• Data extracted from a collection:
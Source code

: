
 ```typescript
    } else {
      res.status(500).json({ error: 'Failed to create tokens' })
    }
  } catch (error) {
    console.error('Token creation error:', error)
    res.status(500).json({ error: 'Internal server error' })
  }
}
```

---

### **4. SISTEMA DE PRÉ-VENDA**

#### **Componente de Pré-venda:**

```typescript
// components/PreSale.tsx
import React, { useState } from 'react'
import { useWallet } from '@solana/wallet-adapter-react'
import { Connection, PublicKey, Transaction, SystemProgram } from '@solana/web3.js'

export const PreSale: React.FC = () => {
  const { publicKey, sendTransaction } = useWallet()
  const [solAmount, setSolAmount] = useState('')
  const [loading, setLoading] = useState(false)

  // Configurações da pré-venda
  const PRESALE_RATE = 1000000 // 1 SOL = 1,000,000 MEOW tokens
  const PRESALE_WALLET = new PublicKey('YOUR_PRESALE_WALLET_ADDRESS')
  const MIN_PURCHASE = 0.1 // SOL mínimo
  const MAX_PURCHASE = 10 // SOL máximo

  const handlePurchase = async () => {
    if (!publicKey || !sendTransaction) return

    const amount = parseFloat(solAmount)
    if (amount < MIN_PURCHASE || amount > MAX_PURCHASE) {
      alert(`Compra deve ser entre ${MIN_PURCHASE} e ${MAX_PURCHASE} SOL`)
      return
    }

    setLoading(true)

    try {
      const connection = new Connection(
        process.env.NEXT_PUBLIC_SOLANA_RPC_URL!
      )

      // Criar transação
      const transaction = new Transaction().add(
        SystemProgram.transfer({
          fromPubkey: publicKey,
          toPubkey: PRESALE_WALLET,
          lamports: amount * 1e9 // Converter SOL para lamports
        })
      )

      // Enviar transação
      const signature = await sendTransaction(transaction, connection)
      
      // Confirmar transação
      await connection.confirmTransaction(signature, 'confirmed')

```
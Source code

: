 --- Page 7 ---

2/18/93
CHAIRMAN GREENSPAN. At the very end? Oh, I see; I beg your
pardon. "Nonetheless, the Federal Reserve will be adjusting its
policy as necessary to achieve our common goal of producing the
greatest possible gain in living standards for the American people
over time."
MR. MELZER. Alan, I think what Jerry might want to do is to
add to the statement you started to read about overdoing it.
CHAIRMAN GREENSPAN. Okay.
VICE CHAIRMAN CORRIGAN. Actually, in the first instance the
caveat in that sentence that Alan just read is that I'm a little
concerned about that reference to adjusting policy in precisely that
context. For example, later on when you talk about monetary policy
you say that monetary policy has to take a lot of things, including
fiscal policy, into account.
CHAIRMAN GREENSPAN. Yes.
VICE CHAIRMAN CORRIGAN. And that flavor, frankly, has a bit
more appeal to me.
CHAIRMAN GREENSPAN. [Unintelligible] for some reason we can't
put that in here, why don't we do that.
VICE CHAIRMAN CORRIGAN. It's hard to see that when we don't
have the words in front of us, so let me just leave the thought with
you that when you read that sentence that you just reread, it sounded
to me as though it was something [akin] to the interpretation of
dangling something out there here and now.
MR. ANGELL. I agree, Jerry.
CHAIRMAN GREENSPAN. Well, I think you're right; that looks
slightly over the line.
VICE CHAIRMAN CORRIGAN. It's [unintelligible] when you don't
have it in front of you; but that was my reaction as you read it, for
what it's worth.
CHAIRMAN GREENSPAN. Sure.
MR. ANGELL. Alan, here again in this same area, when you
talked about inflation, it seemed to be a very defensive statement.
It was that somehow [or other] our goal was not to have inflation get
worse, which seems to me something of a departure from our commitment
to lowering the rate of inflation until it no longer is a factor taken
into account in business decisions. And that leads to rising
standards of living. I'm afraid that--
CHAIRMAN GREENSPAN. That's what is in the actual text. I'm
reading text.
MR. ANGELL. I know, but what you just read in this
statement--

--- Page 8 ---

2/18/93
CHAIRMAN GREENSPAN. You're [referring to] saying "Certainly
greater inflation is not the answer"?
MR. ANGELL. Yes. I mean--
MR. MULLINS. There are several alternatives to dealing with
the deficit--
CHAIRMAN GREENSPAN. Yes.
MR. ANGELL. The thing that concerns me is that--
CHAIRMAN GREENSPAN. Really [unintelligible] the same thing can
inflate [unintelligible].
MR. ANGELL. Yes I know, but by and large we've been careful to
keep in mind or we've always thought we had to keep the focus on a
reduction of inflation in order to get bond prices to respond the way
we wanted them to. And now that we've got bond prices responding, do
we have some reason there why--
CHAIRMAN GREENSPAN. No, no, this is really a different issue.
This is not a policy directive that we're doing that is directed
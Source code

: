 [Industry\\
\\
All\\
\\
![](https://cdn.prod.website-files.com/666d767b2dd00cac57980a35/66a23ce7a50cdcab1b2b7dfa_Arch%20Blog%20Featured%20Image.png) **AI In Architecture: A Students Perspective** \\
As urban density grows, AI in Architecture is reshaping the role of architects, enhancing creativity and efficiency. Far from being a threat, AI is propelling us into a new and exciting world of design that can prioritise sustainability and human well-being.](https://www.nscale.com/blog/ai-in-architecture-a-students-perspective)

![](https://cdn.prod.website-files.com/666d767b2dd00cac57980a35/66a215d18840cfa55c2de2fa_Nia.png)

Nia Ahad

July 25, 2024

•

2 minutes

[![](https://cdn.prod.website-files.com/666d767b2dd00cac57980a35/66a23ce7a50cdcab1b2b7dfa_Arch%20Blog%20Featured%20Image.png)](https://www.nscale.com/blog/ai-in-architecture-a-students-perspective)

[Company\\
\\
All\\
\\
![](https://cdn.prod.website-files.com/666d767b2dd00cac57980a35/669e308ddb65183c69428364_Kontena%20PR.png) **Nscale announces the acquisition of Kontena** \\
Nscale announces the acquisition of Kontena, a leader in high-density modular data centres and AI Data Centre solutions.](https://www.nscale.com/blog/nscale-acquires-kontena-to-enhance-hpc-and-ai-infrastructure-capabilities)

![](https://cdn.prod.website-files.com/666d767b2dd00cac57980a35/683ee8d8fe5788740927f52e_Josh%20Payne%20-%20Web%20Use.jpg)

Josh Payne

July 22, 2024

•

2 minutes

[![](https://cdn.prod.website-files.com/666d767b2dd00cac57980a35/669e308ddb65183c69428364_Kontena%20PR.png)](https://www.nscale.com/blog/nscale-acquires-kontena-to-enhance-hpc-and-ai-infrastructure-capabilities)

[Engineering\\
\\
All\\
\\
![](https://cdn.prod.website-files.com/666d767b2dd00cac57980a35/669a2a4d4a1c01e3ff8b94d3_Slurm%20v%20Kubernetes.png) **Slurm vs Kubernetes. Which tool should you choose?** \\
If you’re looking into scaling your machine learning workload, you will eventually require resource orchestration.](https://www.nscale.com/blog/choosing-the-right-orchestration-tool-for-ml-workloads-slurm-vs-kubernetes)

• Task brief: Among the entries above, how many lines hold the string "something"? Respond with nothing but the number.

• Completed task: 3